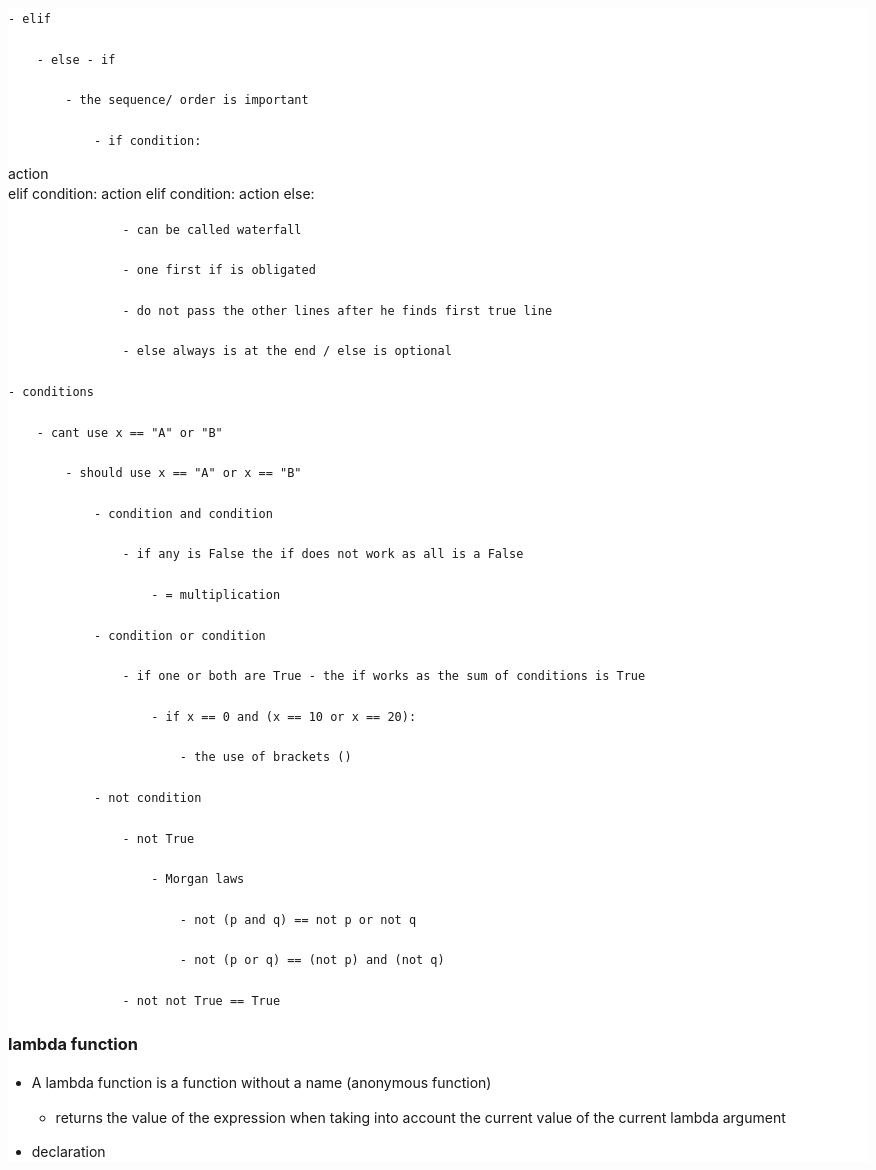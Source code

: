 	- elif

		- else - if

			- the sequence/ order is important 

				- if condition: 
   action  
elif condition:
   action 
elif condition:
    action 
else: 

					- can be called waterfall 

					- one first if is obligated 

					- do not pass the other lines after he finds first true line

					- else always is at the end / else is optional 

	- conditions

		- cant use x == "A" or "B" 

			- should use x == "A" or x == "B"

				- condition and condition 

					- if any is False the if does not work as all is a False 

						- = multiplication

				- condition or condition 

					- if one or both are True - the if works as the sum of conditions is True 

						- if x == 0 and (x == 10 or x == 20): 

							- the use of brackets ()

				- not condition 

					- not True 

						- Morgan laws 

							- not (p and q) == not p or not q 

							- not (p or q) == (not p) and (not q)

					- not not True == True

### lambda function

- A lambda function is a function without a name (anonymous function)

	- returns the value of the expression when taking into account the current value of the current lambda argument

- declaration
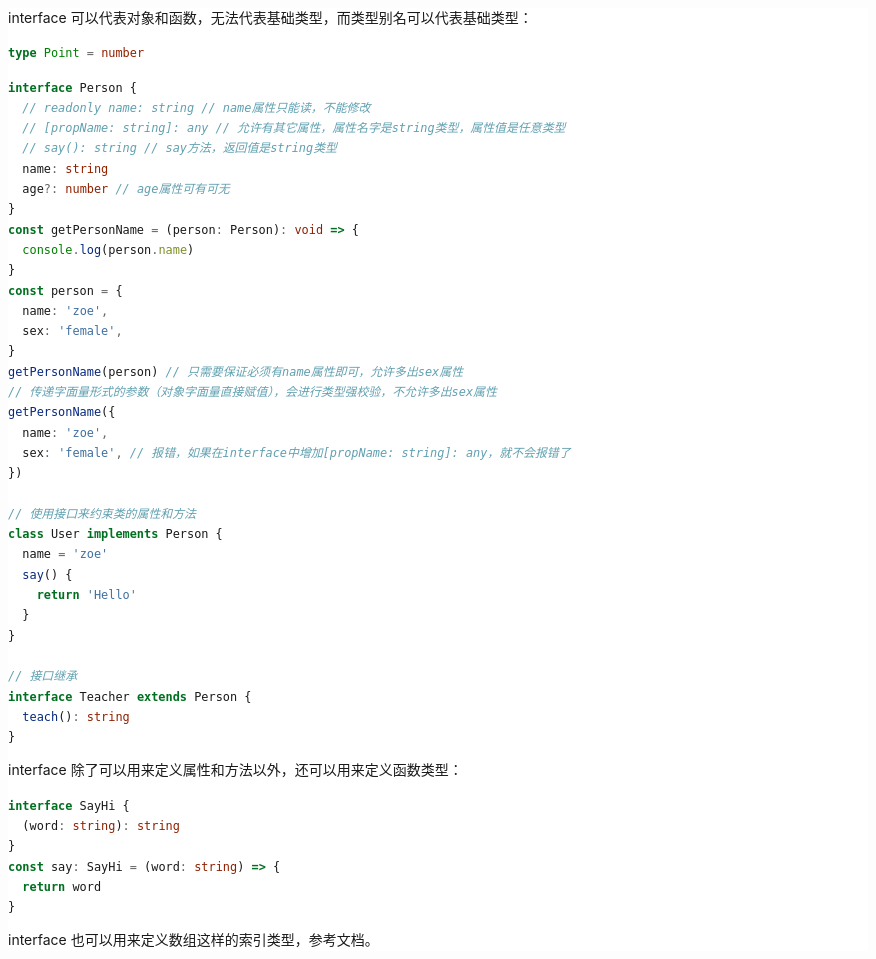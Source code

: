 interface 可以代表对象和函数，无法代表基础类型，而类型别名可以代表基础类型：

```typescript
type Point = number 
```

```typescript
interface Person {
  // readonly name: string // name属性只能读，不能修改
  // [propName: string]: any // 允许有其它属性，属性名字是string类型，属性值是任意类型
  // say(): string // say方法，返回值是string类型
  name: string
  age?: number // age属性可有可无
}
const getPersonName = (person: Person): void => {
  console.log(person.name)
}
const person = {
  name: 'zoe',
  sex: 'female',
}
getPersonName(person) // 只需要保证必须有name属性即可，允许多出sex属性
// 传递字面量形式的参数（对象字面量直接赋值），会进行类型强校验，不允许多出sex属性
getPersonName({
  name: 'zoe',
  sex: 'female', // 报错，如果在interface中增加[propName: string]: any，就不会报错了
})

// 使用接口来约束类的属性和方法
class User implements Person {
  name = 'zoe'
  say() {
    return 'Hello'
  }
}

// 接口继承
interface Teacher extends Person {
  teach(): string
}
```

interface 除了可以用来定义属性和方法以外，还可以用来定义函数类型：

```typescript
interface SayHi {
  (word: string): string
}
const say: SayHi = (word: string) => {
  return word
}
```

interface 也可以用来定义数组这样的索引类型，参考文档。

= = = = =

**TASK TO CARRY OUT**
Copy out each line of the data that holds the string "propName".

**RESPONSE AREA**
  // [propName: string]: any // 允许有其它属性，属性名字是string类型，属性值是任意类型
  sex: 'female', // 报错，如果在interface中增加[propName: string]: any，就不会报错了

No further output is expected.